Reproduce all of the data exactly as written.
------ Records for the exercise ------
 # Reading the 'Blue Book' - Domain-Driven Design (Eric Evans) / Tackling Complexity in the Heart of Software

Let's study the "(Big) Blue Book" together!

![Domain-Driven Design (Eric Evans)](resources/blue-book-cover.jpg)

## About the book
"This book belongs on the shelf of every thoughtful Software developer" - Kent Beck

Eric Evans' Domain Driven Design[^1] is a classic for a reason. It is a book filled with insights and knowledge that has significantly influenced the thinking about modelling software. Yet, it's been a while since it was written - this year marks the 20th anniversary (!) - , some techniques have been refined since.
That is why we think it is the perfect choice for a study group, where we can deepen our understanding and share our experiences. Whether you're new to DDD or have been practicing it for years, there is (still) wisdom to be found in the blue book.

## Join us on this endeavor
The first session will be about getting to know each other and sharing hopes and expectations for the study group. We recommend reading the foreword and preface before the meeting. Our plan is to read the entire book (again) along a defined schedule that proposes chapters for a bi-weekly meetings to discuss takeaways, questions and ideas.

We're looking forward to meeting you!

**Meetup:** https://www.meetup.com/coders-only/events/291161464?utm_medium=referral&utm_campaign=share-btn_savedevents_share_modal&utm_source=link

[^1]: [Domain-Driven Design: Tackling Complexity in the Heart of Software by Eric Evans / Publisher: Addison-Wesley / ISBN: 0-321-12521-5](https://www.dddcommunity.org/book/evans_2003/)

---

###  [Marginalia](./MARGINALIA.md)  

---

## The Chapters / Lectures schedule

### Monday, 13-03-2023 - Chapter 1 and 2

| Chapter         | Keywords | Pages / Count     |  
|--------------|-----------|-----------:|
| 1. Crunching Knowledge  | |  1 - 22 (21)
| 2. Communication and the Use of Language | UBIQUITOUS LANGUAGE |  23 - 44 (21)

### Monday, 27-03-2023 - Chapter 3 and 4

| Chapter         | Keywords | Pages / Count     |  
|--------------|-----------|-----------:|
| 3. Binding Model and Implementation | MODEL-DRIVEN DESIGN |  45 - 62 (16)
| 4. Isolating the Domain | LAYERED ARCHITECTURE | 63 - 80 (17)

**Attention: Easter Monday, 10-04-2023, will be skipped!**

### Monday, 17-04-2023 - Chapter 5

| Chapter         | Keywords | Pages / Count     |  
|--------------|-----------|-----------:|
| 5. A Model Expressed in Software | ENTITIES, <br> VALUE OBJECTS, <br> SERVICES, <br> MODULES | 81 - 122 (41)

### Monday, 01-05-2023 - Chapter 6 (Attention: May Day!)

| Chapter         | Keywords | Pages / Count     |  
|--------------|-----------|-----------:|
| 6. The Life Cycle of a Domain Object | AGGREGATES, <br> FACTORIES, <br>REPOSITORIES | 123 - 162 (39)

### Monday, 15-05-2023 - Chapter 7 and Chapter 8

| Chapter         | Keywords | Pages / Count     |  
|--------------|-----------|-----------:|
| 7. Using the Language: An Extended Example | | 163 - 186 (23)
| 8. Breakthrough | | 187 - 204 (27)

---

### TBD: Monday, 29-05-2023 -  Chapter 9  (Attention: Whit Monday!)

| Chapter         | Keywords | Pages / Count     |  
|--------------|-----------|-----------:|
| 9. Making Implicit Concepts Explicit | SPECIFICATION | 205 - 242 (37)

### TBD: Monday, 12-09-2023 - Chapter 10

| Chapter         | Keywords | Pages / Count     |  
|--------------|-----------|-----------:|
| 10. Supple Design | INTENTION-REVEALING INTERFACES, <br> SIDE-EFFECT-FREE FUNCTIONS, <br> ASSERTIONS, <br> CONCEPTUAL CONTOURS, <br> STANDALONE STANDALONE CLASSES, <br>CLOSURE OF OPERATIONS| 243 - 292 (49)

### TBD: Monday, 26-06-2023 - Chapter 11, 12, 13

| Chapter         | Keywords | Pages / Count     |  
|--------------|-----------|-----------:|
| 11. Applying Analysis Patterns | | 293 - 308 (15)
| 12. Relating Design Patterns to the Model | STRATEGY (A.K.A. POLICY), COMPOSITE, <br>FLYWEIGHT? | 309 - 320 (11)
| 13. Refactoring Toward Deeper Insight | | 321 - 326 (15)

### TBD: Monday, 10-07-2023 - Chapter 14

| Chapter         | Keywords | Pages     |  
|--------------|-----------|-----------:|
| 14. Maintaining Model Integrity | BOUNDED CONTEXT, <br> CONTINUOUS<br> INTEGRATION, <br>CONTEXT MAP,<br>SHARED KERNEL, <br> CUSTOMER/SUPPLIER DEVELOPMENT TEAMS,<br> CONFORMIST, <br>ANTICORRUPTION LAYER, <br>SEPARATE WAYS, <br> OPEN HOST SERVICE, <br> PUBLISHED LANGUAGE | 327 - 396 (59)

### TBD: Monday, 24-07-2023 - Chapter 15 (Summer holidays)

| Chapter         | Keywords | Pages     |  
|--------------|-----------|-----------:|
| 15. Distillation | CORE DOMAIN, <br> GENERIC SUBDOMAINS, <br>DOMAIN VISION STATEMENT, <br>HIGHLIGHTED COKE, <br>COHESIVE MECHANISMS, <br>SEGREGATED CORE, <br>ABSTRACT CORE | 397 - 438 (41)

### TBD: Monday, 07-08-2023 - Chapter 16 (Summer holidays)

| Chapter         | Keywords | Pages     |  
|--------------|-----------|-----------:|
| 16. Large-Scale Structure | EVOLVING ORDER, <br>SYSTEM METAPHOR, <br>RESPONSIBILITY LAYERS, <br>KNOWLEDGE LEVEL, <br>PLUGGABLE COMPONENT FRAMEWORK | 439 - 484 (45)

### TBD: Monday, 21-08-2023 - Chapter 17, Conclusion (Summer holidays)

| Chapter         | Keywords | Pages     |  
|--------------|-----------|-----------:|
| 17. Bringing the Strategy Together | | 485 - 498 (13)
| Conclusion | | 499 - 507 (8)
------
Your response:
 # Reading the 'Blue Book' - Domain-Driven Design (Eric Evans) / Tackling Complexity in the Heart of Software

Let's study the "(Big) Blue Book" together!

![Domain-Driven Design (Eric Evans)](resources/blue-book-cover.jpg)

## About the book
"This book belongs on the shelf of every thoughtful Software developer" - Kent Beck

Eric Evans' Domain Driven Design[^1] is a classic for a reason. It is a book filled with insights and knowledge that has significantly influenced the thinking about modelling software. Yet, it's been a while since it was written - this year marks the 20th anniversary (!) - , some techniques have been refined since.
That is why we think it is the perfect choice for a study group, where we can deepen our understanding and share our experiences. Whether you're new to DDD or have been practicing it for years, there is (still) wisdom to be found in the blue book.

## Join us on this endeavor
The first session will be about getting to know each other and sharing hopes and expectations for the study group. We recommend reading the foreword and preface before the meeting. Our plan is to read the entire book (again) along a defined schedule that proposes chapters for a bi-weekly meetings to discuss takeaways, questions and ideas.

We're looking forward to meeting you!

**Meetup:** https://www.meetup.com/coders-only/events/291161464?utm_medium=referral&utm_campaign=share-btn_savedevents_share_modal&utm_source=link

[^1]: [Domain-Driven Design: Tackling Complexity in the Heart of Software by Eric Evans / Publisher: Addison-Wesley / ISBN: 0-321-12521-5](https://www.dddcommunity.org/book/evans_2003/)

---

###  [Marginalia](./MARGINALIA.md)  

---

## The Chapters / Lectures schedule

### Monday, 13-03-2023 - Chapter 1 and 2

| Chapter         | Keywords | Pages / Count     |  
|--------------|-----------|-----------:|
| 1. Crunching Knowledge  | |  1 - 22 (21)
| 2. Communication and the Use of Language | UBIQUITOUS LANGUAGE |  23 - 44 (21)

### Monday, 27-03-2023 - Chapter 3 and 4

| Chapter         | Keywords | Pages / Count     |  
|--------------|-----------|-----------:|
| 3. Binding Model and Implementation | MODEL-DRIVEN DESIGN |  45 - 62 (16)
| 4. Isolating the Domain | LAYERED ARCHITECTURE | 63 - 80 (17)

**Attention: Easter Monday, 10-04-2023, will be skipped!**

### Monday, 17-04-2023 - Chapter 5

| Chapter         | Keywords | Pages / Count     |  
|--------------|-----------|-----------:|
| 5. A Model Expressed in Software | ENTITIES, <br> VALUE OBJECTS, <br> SERVICES, <br> MODULES | 81 - 122 (41)

### Monday, 01-05-2023 - Chapter 6 (Attention: May Day!)

| Chapter         | Keywords | Pages / Count     |  
|--------------|-----------|-----------:|
| 6. The Life Cycle of a Domain Object | AGGREGATES, <br> FACTORIES, <br>REPOSITORIES | 123 - 162 (39)

### Monday, 15-05-2023 - Chapter 7 and Chapter 8

| Chapter         | Keywords | Pages / Count     |  
|--------------|-----------|-----------:|
| 7. Using the Language: An Extended Example | | 163 - 186 (23)
| 8. Breakthrough | | 187 - 204 (27)

---

### TBD: Monday, 29-05-2023 -  Chapter 9  (Attention: Whit Monday!)

| Chapter         | Keywords | Pages / Count     |  
|--------------|-----------|-----------:|
| 9. Making Implicit Concepts Explicit | SPECIFICATION | 205 - 242 (37)

### TBD: Monday, 12-09-2023 - Chapter 10

| Chapter         | Keywords | Pages / Count     |  
|--------------|-----------|-----------:|
| 10. Supple Design | INTENTION-REVEALING INTERFACES, <br> SIDE-EFFECT-FREE FUNCTIONS, <br> ASSERTIONS, <br> CONCEPTUAL CONTOURS, <br> STANDALONE STANDALONE CLASSES, <br>CLOSURE OF OPERATIONS| 243 - 292 (49)

### TBD: Monday, 26-06-2023 - Chapter 11, 12, 13

| Chapter         | Keywords | Pages / Count     |  
|--------------|-----------|-----------:|
| 11. Applying Analysis Patterns | | 293 - 308 (15)
| 12. Relating Design Patterns to the Model | STRATEGY (A.K.A. POLICY), COMPOSITE, <br>FLYWEIGHT? | 309 - 320 (11)
| 13. Refactoring Toward Deeper Insight | | 321 - 326 (15)

### TBD: Monday, 10-07-2023 - Chapter 14

| Chapter         | Keywords | Pages     |  
|--------------|-----------|-----------:|
| 14. Maintaining Model Integrity | BOUNDED CONTEXT, <br> CONTINUOUS<br> INTEGRATION, <br>CONTEXT MAP,<br>SHARED KERNEL, <br> CUSTOMER/SUPPLIER DEVELOPMENT TEAMS,<br> CONFORMIST, <br>ANTICORRUPTION LAYER, <br>SEPARATE WAYS, <br> OPEN HOST SERVICE, <br> PUBLISHED LANGUAGE | 327 - 396 (59)

### TBD: Monday, 24-07-2023 - Chapter 15 (Summer holidays)

| Chapter         | Keywords | Pages     |  
|--------------|-----------|-----------:|
| 15. Distillation | CORE DOMAIN, <br> GENERIC SUBDOMAINS, <br>DOMAIN VISION STATEMENT, <br>HIGHLIGHTED COKE, <br>COHESIVE MECHANISMS, <br>SEGREGATED CORE, <br>ABSTRACT CORE | 397 - 438 (41)

### TBD: Monday, 07-08-2023 - Chapter 16 (Summer holidays)

| Chapter         | Keywords | Pages     |  
|--------------|-----------|-----------:|
| 16. Large-Scale Structure | EVOLVING ORDER, <br>SYSTEM METAPHOR, <br>RESPONSIBILITY LAYERS, <br>KNOWLEDGE LEVEL, <br>PLUGGABLE COMPONENT FRAMEWORK | 439 - 484 (45)

### TBD: Monday, 21-08-2023 - Chapter 17, Conclusion (Summer holidays)

| Chapter         | Keywords | Pages     |  
|--------------|-----------|-----------:|
| 17. Bringing the Strategy Together | | 485 - 498 (13)
| Conclusion | | 499 - 507 (8)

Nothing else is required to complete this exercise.